La France sera évidemment partie prenante dans la reprise qui pourrait être forte à la fin de l'année et très vigoureuse au début de 2021. Cette reprise aura l'avantage de démontrer que nous survivons aux pires dangers, mais que nous risquons d'oublier très vite les leçons qui s'imposeront au terme de l'épidémie. Si l'inactivité nous apprend que l'on peut vivre en consommant peu, l'espoir retrouvé nous incitera à travailler plus et à réacquérir tous les avantages des sociétés développées. C'est une question de liberté : le confinement n'est pas autre chose qu'une privation de liberté dictée par le danger. C'est pourquoi nombre de concitoyens ont mal réagi à l'ordre de rester chez soi, façon d'être placé dans une cellule pour un délit ou un crime qu'aucun « détenu » n'a commis. Si les Chinois par exemple ont été longuement confinés conformément à l'ordre de Pékin, la reprise du travail en Chine est venue aussi d'un contre-ordre supérieur. En France, ce sera différent : on a compté beaucoup de réfractaires au confinement, on comptera des individus pour qui la liberté est sacrée et qui ne se croiront pas obligés d'aller travailler, surtout à l'approche de l'été.
Il sera très difficile, pour les démocraties parlementaires, de trouver l'équilibre entre la baisse de la production et donc une éventuelle augmentation du chômage ou une diminution des revenus, et une relance visant le plein emploi qui, il y a encore moins de trois mois, était l'objectif prioritaire du gouvernement. Les facteurs économiques sont principalement psychologiques : les gens libres ne sont jamais obligés de consommer, ils consomment selon leurs caprices. Ils peuvent hésiter devant une grosse dépense même s'ils en ont les moyens. Ils peuvent au contraire se jeter sur l'offre commerciale même s'ils ont un découvert bancaire. En même temps, tous les pays voudront accélérer la reprise par tous les moyens. De nouveau, la production chinoise sera accélérée et inondera les marchés européen et américain. Si la France ne participe pas à la concurrence internationale, elle aggravera ses déficits intérieur et extérieur.
Le nouveau paradigme
La recherche d'un nouveau mode de vie qui deviendrait le paradigme supérieur à tous les autres sera donc aussi rébarbative que le laisser-faire. Elle implique la mise au point d'équilibres que nous n'avons jamais atteints dans une économie libérale et que nous ne sommes pas sûrs de trouver si nous contrôlons les échanges extérieurs. La tâche, en réalité, sera encore plus dure que la lutte contre le coronavirus. Nous disposons des moyens institutionnels pour la recherche d'un consensus sur le sens de l'action économique. Il est plus probable, hélas, qu'au lendemain de l'épidémie, se multiplient les règlements de compte, d'autant que se rapprocheront les élections de 2022. La politique, en tout cas, ne contribuera pas à la recherche d'un changement de société et même de civilisation.

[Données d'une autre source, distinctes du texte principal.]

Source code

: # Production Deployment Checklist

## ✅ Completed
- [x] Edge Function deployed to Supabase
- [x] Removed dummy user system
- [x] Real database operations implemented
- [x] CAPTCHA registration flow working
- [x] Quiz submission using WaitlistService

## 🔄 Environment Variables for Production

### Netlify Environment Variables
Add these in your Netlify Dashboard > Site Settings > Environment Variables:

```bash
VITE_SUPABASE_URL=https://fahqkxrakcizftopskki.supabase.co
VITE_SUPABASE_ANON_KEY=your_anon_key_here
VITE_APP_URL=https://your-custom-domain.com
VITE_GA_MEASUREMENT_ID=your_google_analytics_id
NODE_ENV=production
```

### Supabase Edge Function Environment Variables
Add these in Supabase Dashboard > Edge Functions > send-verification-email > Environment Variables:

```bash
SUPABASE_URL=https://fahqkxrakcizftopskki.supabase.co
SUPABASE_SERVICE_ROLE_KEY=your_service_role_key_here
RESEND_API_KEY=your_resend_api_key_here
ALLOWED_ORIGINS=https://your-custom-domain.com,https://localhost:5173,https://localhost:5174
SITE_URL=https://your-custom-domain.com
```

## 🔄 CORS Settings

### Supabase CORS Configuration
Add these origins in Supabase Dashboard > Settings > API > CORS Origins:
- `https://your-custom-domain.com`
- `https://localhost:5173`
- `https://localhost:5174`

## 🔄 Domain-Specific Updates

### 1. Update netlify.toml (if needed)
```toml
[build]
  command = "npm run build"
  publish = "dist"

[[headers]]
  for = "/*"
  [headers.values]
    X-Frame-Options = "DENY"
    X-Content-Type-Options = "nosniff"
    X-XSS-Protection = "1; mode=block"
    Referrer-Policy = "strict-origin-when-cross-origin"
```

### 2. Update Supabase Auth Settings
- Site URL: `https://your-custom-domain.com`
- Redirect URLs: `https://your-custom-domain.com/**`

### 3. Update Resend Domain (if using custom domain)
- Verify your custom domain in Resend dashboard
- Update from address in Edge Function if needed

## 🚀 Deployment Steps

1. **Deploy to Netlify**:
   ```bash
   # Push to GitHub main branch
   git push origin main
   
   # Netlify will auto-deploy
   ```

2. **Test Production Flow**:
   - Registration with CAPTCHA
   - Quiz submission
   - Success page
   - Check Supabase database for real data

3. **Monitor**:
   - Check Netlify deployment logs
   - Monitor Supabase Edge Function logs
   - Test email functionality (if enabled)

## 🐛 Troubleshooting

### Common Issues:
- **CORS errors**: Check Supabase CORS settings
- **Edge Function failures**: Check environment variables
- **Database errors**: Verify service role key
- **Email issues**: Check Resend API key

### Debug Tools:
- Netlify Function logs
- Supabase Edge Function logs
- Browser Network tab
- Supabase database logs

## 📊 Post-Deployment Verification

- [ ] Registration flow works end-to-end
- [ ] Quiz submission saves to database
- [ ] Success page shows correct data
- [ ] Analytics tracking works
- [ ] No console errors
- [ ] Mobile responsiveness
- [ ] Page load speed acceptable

Nous sommes tous consternés, écrasés, aplatis par le malheur national mais, dès que le danger sera écarté, nous ne penserons qu'à défendre notre credo au mépris du dialogue politique. Les plus subtils d'entre nous raisonneront comme si la menace n'était pas levée, et d'ailleurs, elle ne le sera pas vraiment. La première démarche consistera à préparer le pays à se défendre instantanément contre une épidémie. Ce réflexe répond à ce que nous avons en commun depuis l'aube de l'humanité : l'instinct de conservation. Le souvenir du Covid-19 doit tempérer tous nos jugements, altérer toutes nos convictions, démanteler tous nos dogmes : non, rien ne sera comme avant.